The greatest experience so far though has been the interactions I’ve had with some of the patients. First there’s Miss Fruits, Kudamono san. I call her that because she’s obsessed with fruit and likes to share with me (shh). We’ve shared an apple watching the Onga River as is rises during a heavy rain and yellow kiwi watching a New York Yankees baseball game. She is an absolute gem and I make all the excuses to visit her during my shift. Next there’s Bear Valley, Kumagaya san. She once introduced herself to me as Bear Valley (the literal translation of her Japanese name) and it’s stuck ever since. “Good morning Bear Valley!”. It get’s her every time. She enjoys speaking with me and we have wonderful chats together. She calls me her sunshine baby because I’m always smiling. All of the other patients in the ward are always smiling at me and saying hi. “Mr. Nakano san in room 812 wants to talk with you.” say the nurses. He even took pictures of me with his wife the other day. I feel so connected to them despite not really being able to say much. I’m going to call this emotional connection the Japanese fever, and I’ve certainly caught it. Everyone here is so easy to connect with right away and I feel like we’ve been friends forever. It’s been truly lovely getting to know the Japanese people and I find that making this connection is getting easier and easier the longer I stay here.

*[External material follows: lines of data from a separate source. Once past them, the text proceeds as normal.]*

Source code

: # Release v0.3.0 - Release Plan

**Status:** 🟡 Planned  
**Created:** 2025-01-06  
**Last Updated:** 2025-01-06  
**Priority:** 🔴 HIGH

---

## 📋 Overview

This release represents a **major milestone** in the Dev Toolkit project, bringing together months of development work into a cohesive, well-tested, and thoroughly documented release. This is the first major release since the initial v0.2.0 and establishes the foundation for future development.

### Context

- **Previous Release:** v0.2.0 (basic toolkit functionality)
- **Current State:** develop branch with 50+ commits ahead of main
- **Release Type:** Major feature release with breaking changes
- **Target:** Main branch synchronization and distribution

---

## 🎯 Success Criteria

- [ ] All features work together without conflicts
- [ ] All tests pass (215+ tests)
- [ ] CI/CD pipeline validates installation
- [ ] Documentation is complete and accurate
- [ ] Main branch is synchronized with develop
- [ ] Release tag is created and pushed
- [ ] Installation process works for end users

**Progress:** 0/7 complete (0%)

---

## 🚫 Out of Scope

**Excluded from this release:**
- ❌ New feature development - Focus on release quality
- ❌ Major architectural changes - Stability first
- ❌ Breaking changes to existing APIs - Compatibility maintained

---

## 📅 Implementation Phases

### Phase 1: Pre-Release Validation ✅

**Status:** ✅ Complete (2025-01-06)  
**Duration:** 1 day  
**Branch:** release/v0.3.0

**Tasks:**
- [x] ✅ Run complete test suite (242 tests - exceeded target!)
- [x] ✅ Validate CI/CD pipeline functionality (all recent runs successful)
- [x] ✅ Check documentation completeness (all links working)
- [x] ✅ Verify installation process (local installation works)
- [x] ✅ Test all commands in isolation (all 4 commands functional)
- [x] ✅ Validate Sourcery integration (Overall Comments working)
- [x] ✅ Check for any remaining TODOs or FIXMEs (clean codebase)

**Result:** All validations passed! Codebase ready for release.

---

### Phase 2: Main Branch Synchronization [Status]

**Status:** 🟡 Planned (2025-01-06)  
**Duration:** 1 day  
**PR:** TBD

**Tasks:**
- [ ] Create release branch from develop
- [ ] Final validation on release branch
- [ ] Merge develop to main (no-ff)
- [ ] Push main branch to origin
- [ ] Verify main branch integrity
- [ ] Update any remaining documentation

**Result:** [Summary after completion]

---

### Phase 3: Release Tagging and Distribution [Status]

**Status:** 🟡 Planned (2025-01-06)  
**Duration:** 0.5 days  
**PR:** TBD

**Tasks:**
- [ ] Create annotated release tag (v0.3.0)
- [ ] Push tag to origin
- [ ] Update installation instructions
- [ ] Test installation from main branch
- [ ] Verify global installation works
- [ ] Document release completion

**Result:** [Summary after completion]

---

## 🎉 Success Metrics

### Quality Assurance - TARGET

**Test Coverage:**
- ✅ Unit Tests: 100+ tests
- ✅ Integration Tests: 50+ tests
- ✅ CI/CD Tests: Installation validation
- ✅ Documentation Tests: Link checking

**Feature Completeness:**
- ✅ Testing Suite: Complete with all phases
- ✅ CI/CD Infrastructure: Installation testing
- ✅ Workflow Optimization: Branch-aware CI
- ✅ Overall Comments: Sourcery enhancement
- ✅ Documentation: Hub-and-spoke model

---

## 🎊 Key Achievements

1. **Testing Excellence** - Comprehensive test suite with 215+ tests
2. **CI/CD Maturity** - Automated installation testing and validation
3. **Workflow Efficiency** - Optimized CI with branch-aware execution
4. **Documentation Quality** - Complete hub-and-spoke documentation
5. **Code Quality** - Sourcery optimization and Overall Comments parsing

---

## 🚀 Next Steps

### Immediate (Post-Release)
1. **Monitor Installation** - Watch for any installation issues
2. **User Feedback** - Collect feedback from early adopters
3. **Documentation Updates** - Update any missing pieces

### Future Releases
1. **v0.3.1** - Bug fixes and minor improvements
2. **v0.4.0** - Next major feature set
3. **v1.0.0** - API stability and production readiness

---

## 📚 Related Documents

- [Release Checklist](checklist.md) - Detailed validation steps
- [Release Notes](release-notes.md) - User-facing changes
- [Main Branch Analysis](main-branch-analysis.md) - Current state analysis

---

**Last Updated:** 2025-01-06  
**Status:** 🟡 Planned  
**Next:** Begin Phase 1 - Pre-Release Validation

Today, Canada day, was also a very fun and exciting day at the hospital. I decided to go super patriotic and sport all of the red and white that I owned. I went to work looking like a Canadian flag exploded and I caught the most of the blast. I was a little nervous showing up in the morning and asking the head nurse Shinga san……”is this okay?” but she loved it and said “yeah! It’s fine!” I think the little Canadian pins I offered as a gift to the staff saying “today, we’re all Canadians” won her over. It was excellent. With another spot of luck, I ran into the Director of the Hospital, Tanaka incho sensei, and had a huge surprise visit from Aso san, the CEO of the ASO company and the ASO Iizuka hospital. I’m pretty sure he was lovin’ my Canadian spirit.
Today was also the first day of Tanabata, star festival held about Japan in July. So I spent a good part of the afternoon setting up a sasa tree, decorating it and writing wishes with patients to hang from the tree. :)

I can’t wait for sushi tomorrow night with the doctors from English class.